Requirements are also perceived as characteristics or principles of the CE. Adopted from the EEA report (2016), the CE is described as the system that:

 reduces the use of virgin natural resources and minimizes the amount of

input attained by deriving maximum material value from fewer natural resources;

 increases the share of renewable and recyclable resources and energy to achieve closure of material loops;

 minimizes emission volumes caused by lesser use of raw materials and cleaner material cycles;

 diminishes the material losses/residuals by minimizing the generation of waste, its incineration and landfill;

 keeps the value of products, components and materials, that is, increases

the duration of the products lifetime by their components reuse and a high-quality recycling.

Implication Level

The last but not least aspect of the CE – an implication level – is the most mentioned and discussed issue relating to CE measurement approaches (Saidani et al., 2017).

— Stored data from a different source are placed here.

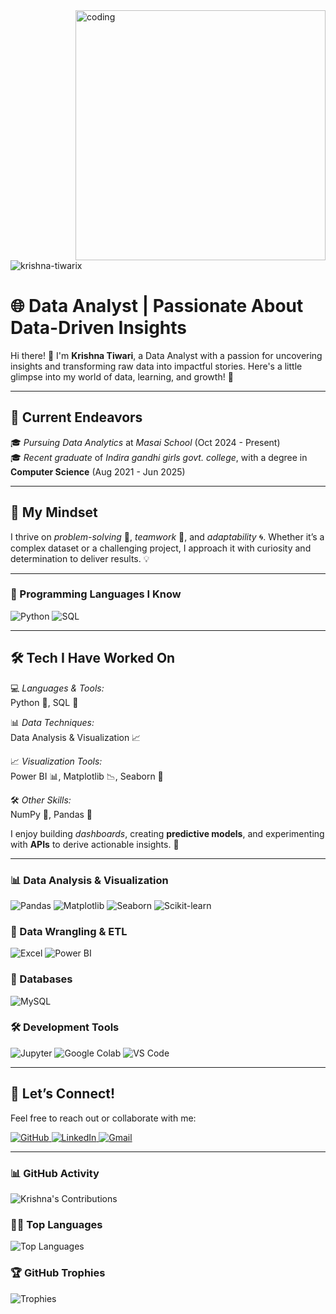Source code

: 

<img align="right" alt="coding" width="400" src="https://miro.medium.com/v2/resize:fit:1024/1*f-VZ7NhXFQiNIeKtySmViA.png">

<p align="left"> <img src="https://komarev.com/ghpvc/?username=krishna-tiwarix&label=Profile%20views&color=0e75b6&style=flat" alt="krishna-tiwarix" /> </p>

# 🌐 Data Analyst | Passionate About Data-Driven Insights  
Hi there! 👋 I'm **Krishna Tiwari**, a Data Analyst with a passion for uncovering insights and transforming raw data into impactful stories. Here's a little glimpse into my world of data, learning, and growth! 🌟

---

## 🌱 Current Endeavors  
🎓 *Pursuing Data Analytics* at *Masai School* (Oct 2024 - Present)  
🎓 *Recent graduate* of *Indira gandhi girls govt. college*, with a degree in **Computer Science** (Aug 2021 - Jun 2025)

---

## 🧠 My Mindset  
I thrive on *problem-solving* 🧩, *teamwork* 🤝, and *adaptability* 🌀. Whether it’s a complex dataset or a challenging project, I approach it with curiosity and determination to deliver results. 💡 

---

### 🔧 Programming Languages I Know
<div>
  <img src="https://img.shields.io/badge/Python-3776AB?style=for-the-badge&logo=python&logoColor=white" alt="Python"/>
  <img src="https://img.shields.io/badge/SQL-336791?style=for-the-badge&logo=microsoft-sql-server&logoColor=white" alt="SQL"/>
</div>

---

## 🛠 Tech I Have Worked On 
💻 *Languages & Tools:*  
Python 🐍, SQL 💾

📊 *Data Techniques:*  
Data Analysis & Visualization 📈

📈 *Visualization Tools:*  
Power BI 📊, Matplotlib 📉, Seaborn 🎨  

🛠 *Other Skills:*  
NumPy 🧮, Pandas 🐼  

I enjoy building *dashboards*, creating **predictive models**, and experimenting with **APIs** to derive actionable insights. 🤖  

---

### 📊 Data Analysis & Visualization  
<div>
  <img src="https://img.shields.io/badge/Pandas-150458?style=for-the-badge&logo=pandas&logoColor=white" alt="Pandas"/>
  <img src="https://img.shields.io/badge/Matplotlib-013243?style=for-the-badge&logo=matplotlib&logoColor=white" alt="Matplotlib"/>
  <img src="https://img.shields.io/badge/Seaborn-3776AB?style=for-the-badge&logo=python&logoColor=white" alt="Seaborn"/>
  <img src="https://img.shields.io/badge/ScikitLearn-F7931E?style=for-the-badge&logo=scikit-learn&logoColor=white" alt="Scikit-learn"/>
</div>

### 🧹 Data Wrangling & ETL  
<div>
  <img src="https://img.shields.io/badge/Excel-217346?style=for-the-badge&logo=microsoft-excel&logoColor=white" alt="Excel"/>
  <img src="https://img.shields.io/badge/PowerBI-F2C811?style=for-the-badge&logo=power-bi&logoColor=black" alt="Power BI"/>
</div>

### 📂 Databases  
<div>
  <img src="https://img.shields.io/badge/MySQL-4479A1?style=for-the-badge&logo=mysql&logoColor=white" alt="MySQL"/>
</div>

### 🛠 Development Tools  
<div>
  <img src="https://img.shields.io/badge/Jupyter-F37626?style=for-the-badge&logo=jupyter&logoColor=white" alt="Jupyter"/>
  <img src="https://img.shields.io/badge/GoogleColab-F9AB00?style=for-the-badge&logo=google-colab&logoColor=white" alt="Google Colab"/>
  <img src="https://img.shields.io/badge/VSCode-007ACC?style=for-the-badge&logo=visual-studio-code&logoColor=white" alt="VS Code"/>
</div>

---

## 🌱 Let’s Connect!  
Feel free to reach out or collaborate with me:  
<div>
  <a href="https://github.com/Kkri24">
    <img src="https://img.shields.io/badge/GitHub-181717?style=for-the-badge&logo=github&logoColor=white" alt="GitHub"/>
  </a>
  <a href="https://www.linkedin.com/in/krishna-tiwari-b53bb7256/">
    <img src="https://img.shields.io/badge/LinkedIn-0A66C2?style=for-the-badge&logo=linkedin&logoColor=white" alt="LinkedIn"/>
  </a>
  <a href="mailto :krishnatiwarit549@gmail.com">
    <img src="https://img.shields.io/badge/Gmail-D14836?style=for-the-badge&logo=gmail&logoColor=white" alt="Gmail"/>
  </a>
</div>

---

### 📊 GitHub Activity  
![Krishna's Contributions](https://github-readme-stats.vercel.app/api?username=krishna-tiwarix&show_icons=true&theme=radical&hide_border=true)

### 🧑‍💻 Top Languages  
![Top Languages](https://github-readme-stats.vercel.app/api/top-langs/?username=krishna-tiwarix&layout=compact&theme=radical&hide_border=true)

### 🏆 GitHub Trophies  
![Trophies](https://github-profile-trophy.vercel.app/?username=krishna-tiwarix&theme=radical&no-frame=true&margin-w=15)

Due to the complexity and scale of the CE, its implementation is performed on three levels, which are commonly acknowledged by all the scientific researchers (Saidani et al., 2017; Banaite, 2016): micro, meso and macro. The micro level applies to individual companies or consumers, but meso level refers to the activity of industrial parks or industry networks. The macro level contains policies and programs that are operating within the city province, region or nation.

2.2.3. Measurement

Apart from reconstructing the origins and analyzing the benefits to the economy of running the circular economy, the policy-makers are searching for appropriate means to measure the progress made towards the circular economy. This section presents the proposed frameworks by scholars, various non-governmental organisations (NGOs) and governmental agencies.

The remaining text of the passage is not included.